--- Material for this task Enclosed Below ---
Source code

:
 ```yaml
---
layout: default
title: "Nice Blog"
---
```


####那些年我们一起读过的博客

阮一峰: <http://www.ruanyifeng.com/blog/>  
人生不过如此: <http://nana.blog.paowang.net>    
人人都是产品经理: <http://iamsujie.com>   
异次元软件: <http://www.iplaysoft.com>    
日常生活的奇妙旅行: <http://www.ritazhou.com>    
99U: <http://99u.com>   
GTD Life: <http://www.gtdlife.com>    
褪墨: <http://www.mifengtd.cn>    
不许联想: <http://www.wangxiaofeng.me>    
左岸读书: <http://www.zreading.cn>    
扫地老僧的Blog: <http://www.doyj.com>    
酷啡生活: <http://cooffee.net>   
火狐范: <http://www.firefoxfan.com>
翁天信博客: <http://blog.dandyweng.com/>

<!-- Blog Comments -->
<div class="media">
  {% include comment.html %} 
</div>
--- End of Enclosed Material for this task ---
Exercise requirements:
Repeat word for word the lines running from the line containing "####那些年我们一起读过的博客" to the end of the entries above, inclusive.

Written answer:
####那些年我们一起读过的博客

阮一峰: <http://www.ruanyifeng.com/blog/>  
人生不过如此: <http://nana.blog.paowang.net>    
人人都是产品经理: <http://iamsujie.com>   
异次元软件: <http://www.iplaysoft.com>    
日常生活的奇妙旅行: <http://www.ritazhou.com>    
99U: <http://99u.com>   
GTD Life: <http://www.gtdlife.com>    
褪墨: <http://www.mifengtd.cn>    
不许联想: <http://www.wangxiaofeng.me>    
左岸读书: <http://www.zreading.cn>    
扫地老僧的Blog: <http://www.doyj.com>    
酷啡生活: <http://cooffee.net>   
火狐范: <http://www.firefoxfan.com>
翁天信博客: <http://blog.dandyweng.com/>

<!-- Blog Comments -->
<div class="media">
  {% include comment.html %} 
</div>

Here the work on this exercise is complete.